Apgar scoring is used to provide a rough estimate of the baby's immediate adaptation to extrauterine life. The score aids in determination of whether the baby is viable independently or needs help (resuscitation). Apgar scores should be documented at 1, 5, and 10 minutes in all neonates. If the 5-minute score is less than 7, continue scoring every 5 minutes for 20 minutes. However, if the child requires resuscitation, waiting to do a 1-minute score is not indicated. Assign scores in each of the following categories and total them for the Apgar score.

  • Appearance - 0 for blue or pale, 1 for body pink and limbs blue, and 2 for pink all over

  • Pulse - 0 for absent, 1 for less than 100 per minute, 2 for more than 100 per minute

  • Grimace - 0 for no response, 1 for some motion, 2 for crying

  • Activity - 0 for limp, 1 for some weak motion, 2 for active

  • Respiration - 0 for none, 1 for weak cry, 2 for strong cry

Transfer

A specific body of law governs transfer of patients in labor. It is too large to review here. Please see the article on COBRA Laws and EMTALA. The original statute was passed as a part of a much larger bill, the Consolidated Omnibus Budget Reconciliation Act of 1985 (COBRA). Consequently, the acronym COBRA was used frequently in medical literature when referring to the statute. This statute is also titled the Emergency Medical Treatment and Active Labor Act (EMTALA). Since the latter name is more specific and descriptive, it has become the preferred acronym for referring to the statute. The full text of the statute can be found in any public library's reference section under 42 U.S.C.A. Section 1395dd et seq.[7]

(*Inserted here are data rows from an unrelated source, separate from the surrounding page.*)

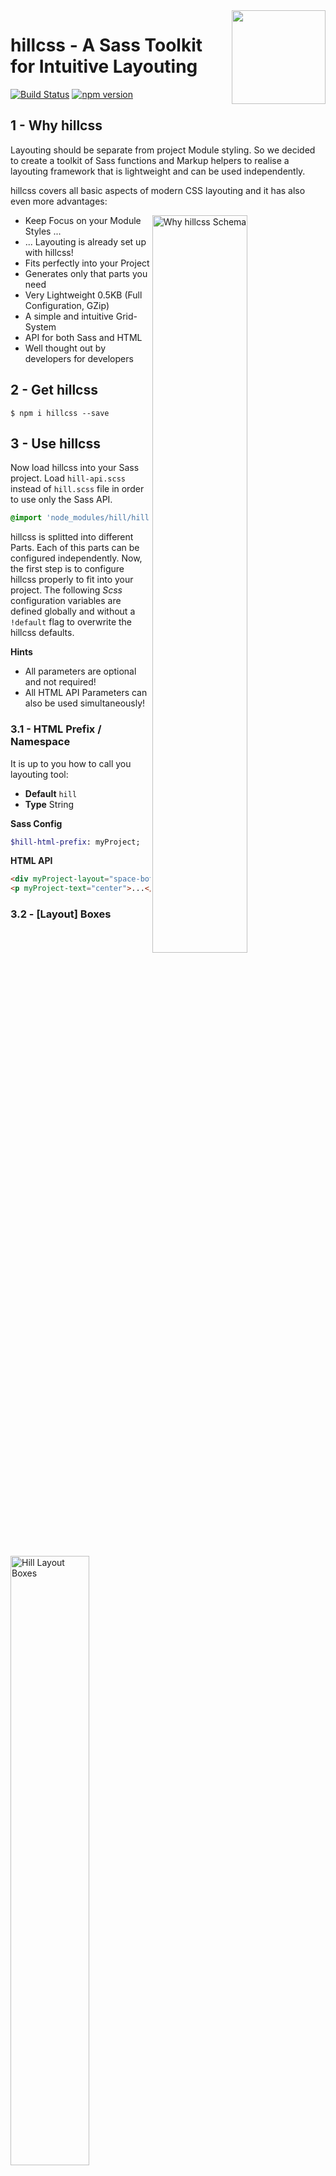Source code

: <img align="right" height="150" src="/docs/assets/hill_logo.png?raw=true">

# hillcss - A Sass Toolkit for Intuitive Layouting

[![Build Status](https://api.travis-ci.org/teamwrk/hillcss.svg?branch=master)](https://travis-ci.org/teamwrk/hillcss)
[![npm version](https://img.shields.io/npm/v/hillcss.svg)](https://www.npmjs.com/package/hillcss)

## 1 - Why hillcss

Layouting should be separate from project Module styling. So we decided to create a toolkit of Sass functions and Markup helpers to realise a layouting framework that is lightweight and can be used independently.

hillcss covers all basic aspects of modern CSS layouting and it has also even more advantages:

<img align="right" alt="Why hillcss Schema" width="55%" src="/docs/assets/hill_why.png?raw=true">

* Keep Focus on your Module Styles ...
* ... Layouting is already set up with hillcss!
* Fits perfectly into your Project
* Generates only that parts you need
* Very Lightweight 0.5KB (Full Configuration, GZip)
* A simple and intuitive Grid-System
* API for both Sass and HTML
* Well thought out by developers for developers

## 2 - Get hillcss

```cli
$ npm i hillcss --save
```

## 3 - Use hillcss

Now load hillcss into your Sass project. Load `hill-api.scss` instead of `hill.scss` file in order to use only the Sass API.

```sass
@import 'node_modules/hill/hill';
```

hillcss is splitted into different Parts. Each of this parts can be configured independently. Now, the first step is to configure hillcss properly to fit into your project.
The following _Scss_ configuration variables are defined globally and without a `!default` flag to overwrite the hillcss defaults.

**Hints**

* All parameters are optional and not required!
* All HTML API Parameters can also be used simultaneously!


### 3.1 - HTML Prefix / Namespace

It is up to you how to call you layouting tool:

* **Default** `hill`
* **Type** String

**Sass Config**
```sass
$hill-html-prefix: myProject;
```

**HTML API**
```html
<div myProject-layout="space-bottom">...</div>
<p myProject-text="center">...</p>
```


### 3.2 - [Layout] Boxes

<img alt="Hill Layout Boxes" width="50%" src="/docs/assets/hill_layout_boxes.png?raw=true">

We decided to use a Grid System based on fractions not based on percentage.

* **Default** `('1/4', '1/2', '3/4', '1/1')`
* **Type** List
* **HTML API** Enabled by Default `$hill-layout-box-css-output: true default;`

**Sass Config**
```sass
$hill-layout-boxes: (
    '1/3',
    '1/2',
    '2/3',
    '1/1');

$hill-layout-box-css-output: false; // To not render HTML API helper
```

**HTML API**

* `row` (Adds a clearfix (3.4) and float Boxes inside)
* `box-{fraction}` (Last-child has no Box-Space (3.3))
* `box-0` (Hide elements from the screen per default with `-0)

```html
<div hill-layout="row">
    <div hill-layout="box-1/3">...</div>
    <div hill-layout="box-2/3">...</div>
</div>

<div hill-layout="box-0">Hidden Box</div>
```

### 3.3 - [Layout] Box Space

Default Gutter Space between Layout Boxes.

* **Default** `2%`
* **Type** Number

**Sass Config**
```sass
$hill-layout-box-space: 5%;
```


### 3.4 - [Layout] Spacing / General Helper

Variable used for vertical and horizontal spacing between `block` or `inline-block` HTMLElements. On the other hand, hillcss has a set of HTML API helper that are enabled in combination with space-helper.

* **Default** `1.25rem`
* **Type** Number
* **Hint** Pixel and REM units are both permitted
* **HTML API** Enabled by Default `$hill-layout-general-css-output: true !default`

**Sass Config**
```sass
$hill-layout-space: 2rem;
$hill-layout-general-css-output: false; // To not render HTML API helper
```

**HTML API**

* `space-{top, right, bottom, left}`
* `space-{top, right, bottom, left}-{multiplier}` // See 3.5
* `float-left`
* `float-right`
* `clear` ([Micro Pseudo-Element Clearfix](http://nicolasgallagher.com/micro-clearfix-hack/))

```html
<p hill-layout="space-bottom">...</p>

<div hill-layout="clear">
    <p>...</p>
    <img hill-layout="float-right" />
</div>
```


### 3.5 - Layout Space Multiplier

Multiplier of `$hill-layout-space` (see 3.4) to increase Spacing but always be a multiple of the same base.
If it has a value of 3, it means that for example `space-bottom`, `space-bottom-2x` and `space-bottom-3x` helper attributes are available in html.

* **Default** `2`
* **Type** Number

**Sass Config**
```sass
$hill-layout-space-multiplier: 3;
```

**HTML API**
```html
<p hill-layout="space-top-2x">...</p>
<p hill-layout="space-right-3x">...</p>
```


### 3.6 - [Layout] Breakpoints

hillcss has variables Breakpoints which are used for the HTML API of Boxes and for the Sass API. Breakpoints makes it possible to change Box Sizing and visibility on different screen sizes. It will also being considered to use the width of the surrounding container of a Box instead of the screen size ([Element Queries](http://ianstormtaylor.com/media-queries-are-a-hack/) could be the right choice here). (We planned this for one of the next versions of hillcss)

* **Default** `(small:  480px, medium: 992px, large:  1280px)`
* **Type** Map
* **HTML API** Disabled by Default `$hill-layout-responsive-css-output: false !default;`

**Sass Config**
```sass
$hill-layout-breakpoints: (
    phone-portrait: 320px,
    phone-landscape: 480px,
    phone-large: 640px,
    tablet: 992px,
    desktop:  1280px,
    desktop-large: 1600px
);

$hill-layout-responsive-css-output: true; // To render HTML API helper
```

**Sass API**

* `hill-device-is($breakpoint)`
* `hill-device-min($breakpoint)`
* `hill-device-max($breakpoint)`
* `hill-device-between($min-breakpoint, $max-breakpoint)`

```sass
.example {
    color: blue;

    @include hill-device-is(small) {
        color: red;
    }
}
```

**HTML API**
```html
<div hill-layout="box-1/4 device-small-1/2">...</div>
<p hill-layout="device-small-0">Hidden on `small`</p>
```


### 3.7 - [Layout] Layers

To be more consistent we create a Map of z-index Layers (we call them layer aliases) and the corresponding Sass API to work with the Map.

* **Default** `('highest', 'lowest')`
* **Type** List

**Sass Config**
```sass
$hill-layer-order: (
    'overlay',
    'background'
);
```

**Sass API**

* `hill-layer($alias)`

```sass
.overlay {
    position: absolute;
    z-index: @layer('overlay'); // z-index: 2
}

.page {
    position: absolute;
    z-index: @layer('background'); // z-index: 1
}
```

```sass
$hill-layer-order: (
    'highest', // z-index: 3
    'center',  // z-index: 2
    'lowest'   // z-index: 1
);
```


### 3.8 - [Text] Sizes

hillcss comes not only with Layout helpers, **Text** is another Part of hillcss. With a predefined Map of different Font-Sizes and the corresponding HTML and Sass API you can keep the font sizes of your project consistent.

On the other hand, hillcss has a set of HTML API alignment helper that are enabled in combination with text-helper.

* **Default** `(small-3x: 0.8rem, small-2x: 0.9rem, base: 1rem, large-2x: 1.2rem, large-3x: 1.4rem)`
* **Type** Map
* **HTML API** Disabled by Default `$hill-text-helper-css-output: false !default;`

**Sass Config**
```sass
$hill-text-sizes: (
    micro: 0.8rem,
    mini:  0.9rem,
    base:    1rem,
    large:   2rem,
    giant:   5rem
);

$hill-text-helper-css-output: true; // To render HTML API helper
```

**Sass API**

* `hill-text-is($size)`

```sass
.example {
    font-size: hill-text-is(large-3x);
}
```

**HTML API**

* `{font-size}`
* `left`
* `right`
* `center`

```html
<h3 hill-text="large-3x right">...</h3>
```


### 3.9 - [Text] Root Font-Size

For REM calculation it is up to you to change the root `font-size` of your project. hillcss has a Sass Pixel to Rem calculation function on Board.

* **Default** `16px`
* **Type** Number

**Sass Config**
```sass
$hill-text-root: 14px;
```

**Sass API**

* `rem($pixel, $root: $hill-text-root)`

```sass
.example {
    width: rem(200px);          // width: 12.5rem;
    padding: rem(10) rem(20);   // padding: 0.625rem 1.25rem;
}
```


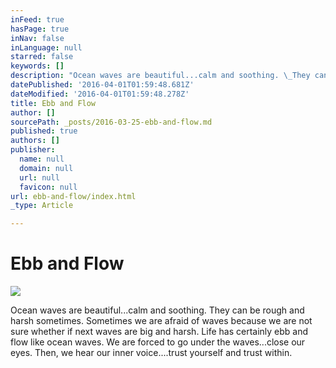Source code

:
 ```yaml
---
inFeed: true
hasPage: true
inNav: false
inLanguage: null
starred: false
keywords: []
description: "Ocean waves are beautiful...calm and soothing. \_They can be rough and harsh sometimes. \_Sometimes we are afraid of waves because we are not sure whether if next waves are big and harsh. \_Life has certainly ebb and flow like ocean waves. \_We are forced to go under the waves...close our eyes. \_Then, we hear our inner voice....trust yourself and trust within."
datePublished: '2016-04-01T01:59:48.681Z'
dateModified: '2016-04-01T01:59:48.278Z'
title: Ebb and Flow
author: []
sourcePath: _posts/2016-03-25-ebb-and-flow.md
published: true
authors: []
publisher:
  name: null
  domain: null
  url: null
  favicon: null
url: ebb-and-flow/index.html
_type: Article

---
```

# Ebb and Flow
![](https://the-grid-user-content.s3-us-west-2.amazonaws.com/fba187ef-1cd7-41c3-bb06-3c9878f18984.jpg)

Ocean waves are beautiful...calm and soothing.  They can be rough and harsh sometimes.  Sometimes we are afraid of waves because we are not sure whether if next waves are big and harsh.  Life has certainly ebb and flow like ocean waves.  We are forced to go under the waves...close our eyes.  Then, we hear our inner voice....trust yourself and trust within.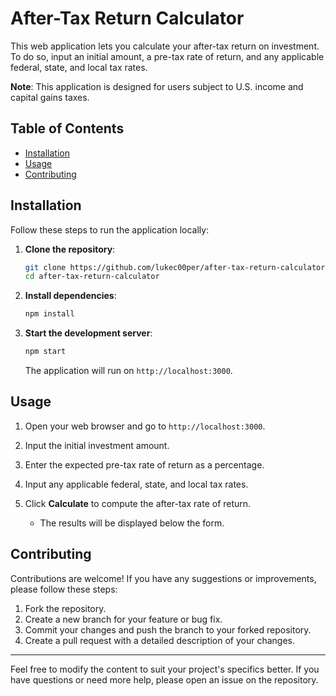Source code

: # After-Tax Return Calculator

This web application lets you calculate your after-tax return on investment. To do so, input an initial amount, a pre-tax rate of return, and any applicable federal, state, and local tax rates.

**Note**: This application is designed for users subject to U.S. income and capital gains taxes.

## Table of Contents

- [Installation](#installation)
- [Usage](#usage)
- [Contributing](#contributing)

## Installation

Follow these steps to run the application locally:

1. **Clone the repository**:

    ```bash
    git clone https://github.com/lukec00per/after-tax-return-calculator.git
    cd after-tax-return-calculator
    ```

2. **Install dependencies**:

    ```bash
    npm install
    ```

3. **Start the development server**:

    ```bash
    npm start
    ```

    The application will run on `http://localhost:3000`.

## Usage

1. Open your web browser and go to `http://localhost:3000`.

2. Input the initial investment amount.

3. Enter the expected pre-tax rate of return as a percentage.

4. Input any applicable federal, state, and local tax rates.

5. Click **Calculate** to compute the after-tax rate of return.
    - The results will be displayed below the form.

## Contributing

Contributions are welcome! If you have any suggestions or improvements, please follow these steps:

1. Fork the repository.
2. Create a new branch for your feature or bug fix.
3. Commit your changes and push the branch to your forked repository.
4. Create a pull request with a detailed description of your changes.

---

Feel free to modify the content to suit your project's specifics better. If you have questions or need more help, please open an issue on the repository.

When it is deemed necessary to transfer a patient in labor because of anticipated risks to the neonate, it is generally best to transport her before delivery. This will normally give the neonate the optimal environment pending arrival at the facility that has the needed equipment and personnel available.

Stabilization must be achieved. Labor should usually be arrested (eg, terbutaline, magnesium sulfate, ritodrine). Care is coordinated with the receiving facility and physician.

 

Medication

Medication Summary

Few drugs are needed in an uncomplicated delivery. If excessive bleeding occurs, first try massaging the uterus, because uterine atony is the most common cause of this complication. Do not try to push the uterus out the vaginal canal. Gently squeeze or compress the uterus to cause myofibrils to contract. This action compresses the vessels perforating the uterus. If this fails, try administering oxytocin (Pitocin), then prostaglandin F2.

Oxytocics

Class Summary

These agents are used to reduce postpartum bleeding.

Oxytocin (Syntocinon, Pitocin)

Oxytocin produces rhythmic uterine contractions and can stimulate the gravid uterus; it has vasopressive and antidiuretic effects. Oxytocin can control postpartum bleeding or hemorrhage by increasing postpartum myometrial tonus.

Methylergonovine (Methergine)

Methylergonovine acts directly on uterine smooth muscle, causing a sustained tetanic uterotonic effect that reduces uterine bleeding and shortens the third stage of labor. Administer intramuscularly during puerperium, delivery of placenta, or after delivering the anterior shoulder. Methylergonovine may also be given intravenously, over at least 60 seconds, but it should not be administered routinely (may provoke hypertension or a stroke). Monitor blood pressure closely when administering intravenously.